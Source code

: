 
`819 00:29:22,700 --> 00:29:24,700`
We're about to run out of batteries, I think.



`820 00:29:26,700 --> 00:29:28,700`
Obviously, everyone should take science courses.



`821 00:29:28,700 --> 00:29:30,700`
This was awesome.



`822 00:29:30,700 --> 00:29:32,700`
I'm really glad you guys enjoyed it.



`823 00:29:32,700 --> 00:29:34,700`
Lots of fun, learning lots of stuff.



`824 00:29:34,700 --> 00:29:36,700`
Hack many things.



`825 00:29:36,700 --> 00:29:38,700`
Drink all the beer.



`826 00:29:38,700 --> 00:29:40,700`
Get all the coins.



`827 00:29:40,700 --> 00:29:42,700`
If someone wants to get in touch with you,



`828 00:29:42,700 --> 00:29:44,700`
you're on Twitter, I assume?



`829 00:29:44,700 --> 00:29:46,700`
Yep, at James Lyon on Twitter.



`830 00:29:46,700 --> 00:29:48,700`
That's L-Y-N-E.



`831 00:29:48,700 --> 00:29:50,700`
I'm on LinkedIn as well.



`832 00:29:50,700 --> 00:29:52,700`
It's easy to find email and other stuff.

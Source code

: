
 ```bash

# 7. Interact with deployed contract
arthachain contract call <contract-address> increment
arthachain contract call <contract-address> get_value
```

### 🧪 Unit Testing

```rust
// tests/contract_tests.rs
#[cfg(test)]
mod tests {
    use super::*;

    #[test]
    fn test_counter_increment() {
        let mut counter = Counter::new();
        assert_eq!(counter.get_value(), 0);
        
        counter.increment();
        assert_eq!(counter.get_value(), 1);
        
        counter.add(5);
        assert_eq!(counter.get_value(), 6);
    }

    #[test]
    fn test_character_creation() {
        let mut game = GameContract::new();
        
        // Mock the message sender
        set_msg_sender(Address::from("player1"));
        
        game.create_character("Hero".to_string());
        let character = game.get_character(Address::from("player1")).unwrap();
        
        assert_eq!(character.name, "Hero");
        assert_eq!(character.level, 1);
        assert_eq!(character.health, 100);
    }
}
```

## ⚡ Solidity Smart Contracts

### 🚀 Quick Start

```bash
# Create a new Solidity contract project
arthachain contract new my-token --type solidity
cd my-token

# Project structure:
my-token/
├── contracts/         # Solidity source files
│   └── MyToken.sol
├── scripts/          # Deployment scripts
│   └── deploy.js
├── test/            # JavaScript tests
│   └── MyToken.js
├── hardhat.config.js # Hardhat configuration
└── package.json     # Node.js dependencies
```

[YOUR TASK] Restate the data word for word. Begin at its first line, end at the line that contains "Get all the coins.", and include both.

[RESPONSE TO THE EXERCISE]
Source code

: 
`819 00:29:22,700 --> 00:29:24,700`
We're about to run out of batteries, I think.



`820 00:29:26,700 --> 00:29:28,700`
Obviously, everyone should take science courses.



`821 00:29:28,700 --> 00:29:30,700`
This was awesome.



`822 00:29:30,700 --> 00:29:32,700`
I'm really glad you guys enjoyed it.



`823 00:29:32,700 --> 00:29:34,700`
Lots of fun, learning lots of stuff.



`824 00:29:34,700 --> 00:29:36,700`
Hack many things.



`825 00:29:36,700 --> 00:29:38,700`
Drink all the beer.



`826 00:29:38,700 --> 00:29:40,700`
Get all the coins.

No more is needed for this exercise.